It's a great day for Chrysler and the American taxpayer as the once-bankrupt automaker is set to repay $7.5 billion in loans, including interest, to the U.S. and Canadian governments.
You'll recall that Chrysler CEO Sergio Marchionne once referred to the debt as "shyster loans" because of the high rate of interest some of the loans carried. (He later apologized.) Chrysler is refinancing that debt by obtaining new bank loans with better terms, much in the same way you or I would refinance a home mortgage.
Detroit News business columnist Dan Howes writes--correctly--that repaying the loans four years early validates the Obama administration's decision two years ago to rescue the automaker at a time when many thought Chrysler was too sick to survive.

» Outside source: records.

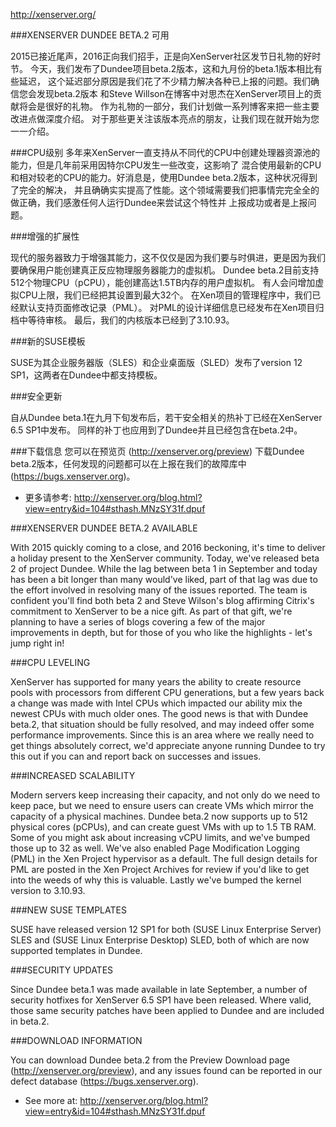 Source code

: http://xenserver.org/

###XENSERVER DUNDEE BETA.2 可用

2015已接近尾声，2016正向我们招手，正是向XenServer社区发节日礼物的好时节。
今天，我们发布了Dundee项目beta.2版本，这和九月份的beta.1版本相比有些延迟，
这个延迟部分原因是我们花了不少精力解决各种已上报的问题。我们确信您会发现beta.2版本
和Steve Willson在博客中对思杰在XenServer项目上的贡献将会是很好的礼物。
作为礼物的一部分，我们计划做一系列博客来把一些主要改进点做深度介绍。
对于那些更关注该版本亮点的朋友，让我们现在就开始为您一一介绍。

###CPU级别
多年来XenServer一直支持从不同代的CPU中创建处理器资源池的能力，但是几年前采用因特尔CPU发生一些改变，这影响了
混合使用最新的CPU和相对较老的CPU的能力。好消息是，使用Dundee beta.2版本，这种状况得到了完全的解决，
并且确确实实提高了性能。这个领域需要我们把事情完完全全的做正确，我们感激任何人运行Dundee来尝试这个特性并
上报成功或者是上报问题。

###增强的扩展性

现代的服务器致力于增强其能力，这不仅仅是因为我们要与时俱进，更是因为我们要确保用户能创建真正反应物理服务器能力的虚拟机。
Dundee beta.2目前支持512个物理CPU（pCPU），能创建高达1.5TB内存的用户虚拟机。
有人会问增加虚拟CPU上限，我们已经把其设置到最大32个。
在Xen项目的管理程序中，我们已经默认支持页面修改记录（PML）。
对PML的设计详细信息已经发布在Xen项目归档中等待审核。
最后，我们的内核版本已经到了3.10.93。

###新的SUSE模板

SUSE为其企业服务器版（SLES）和企业桌面版（SLED）发布了version 12 SP1，这两者在Dundee中都支持模板。

###安全更新

自从Dundee beta.1在九月下旬发布后，若干安全相关的热补丁已经在XenServer 6.5 SP1中发布。
同样的补丁也应用到了Dundee并且已经包含在beta.2中。

###下载信息
您可以在预览页 (http://xenserver.org/preview) 下载Dundee beta.2版本，任何发现的问题都可以在上报在我们的故障库中(https://bugs.xenserver.org)。

- 更多请参考: http://xenserver.org/blog.html?view=entry&id=104#sthash.MNzSY31f.dpuf

###XENSERVER DUNDEE BETA.2 AVAILABLE

With 2015 quickly coming to a close, and 2016 beckoning, it's time to deliver a holiday present 
to the XenServer community. Today, we've released beta 2 of project Dundee. While the lag between 
beta 1 in September and today has been a bit longer than many would've liked, part of that lag was 
due to the effort involved in resolving many of the issues reported. The team is confident you'll 
find both beta 2 and Steve Wilson's blog affirming Citrix's commitment to XenServer to be a nice 
gift. As part of that gift, we're planning to have a series of blogs covering a few of the major 
improvements in depth, but for those of you who like the highlights - let's jump right in!

###CPU LEVELING

XenServer has supported for many years the ability to create resource pools with processors 
from different CPU generations, but a few years back a change was made with Intel CPUs which 
impacted our ability mix the newest CPUs with much older ones. The good news is that with Dundee 
beta.2, that situation should be fully resolved, and may indeed offer some performance improvements. 
Since this is an area where we really need to get things absolutely correct, we'd appreciate anyone 
running Dundee to try this out if you can and report back on successes and issues.

###INCREASED SCALABILITY

Modern servers keep increasing their capacity, and not only do we need to keep pace, but we need 
to ensure users can create VMs which mirror the capacity of a physical machines. Dundee beta.2 
now supports up to 512 physical cores (pCPUs), and can create guest VMs with up to 1.5 TB RAM. 
Some of you might ask about increasing vCPU limits, and we've bumped those up to 32 as well. 
We've also enabled Page Modification Logging (PML) in the Xen Project hypervisor as a default. 
The full design details for PML are posted in the Xen Project Archives for review if you'd like 
to get into the weeds of why this is valuable. Lastly we've bumped the kernel version to 3.10.93.

###NEW SUSE TEMPLATES

SUSE have released version 12 SP1 for both (SUSE Linux Enterprise Server) SLES and 
(SUSE Linux Enterprise Desktop) SLED, both of which are now supported templates in Dundee.

###SECURITY UPDATES

Since Dundee beta.1 was made available in late September, a number of security hotfixes for 
XenServer 6.5 SP1 have been released. Where valid, those same security patches have been 
applied to Dundee and are included in beta.2.

###DOWNLOAD INFORMATION

You can download Dundee beta.2 from the Preview Download page (http://xenserver.org/preview), 
and any issues found can be reported in our defect database (https://bugs.xenserver.org).  

- See more at: http://xenserver.org/blog.html?view=entry&id=104#sthash.MNzSY31f.dpuf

There's certainly much to be done to ensure its long-term success, but Marchionne has done a masterful job of bring Chrysler this far. And the company's relationship with Italian automaker Fiat looks like a far better fit than the disastrous DaimlerChrysler hookup.
A Chrysler spokesman told me today's loan repayment ceremony at the Sterling Heights Assembly plant won't be as flashy as the event nearly 30 years ago when then-Chrysler Chairman Lee Iacocca displayed a huge cardboard check, representing repayment of Chrysler bailout loans seven years ahead of schedule.
"We're in a direct-deposit kind of world today," the spokesman said.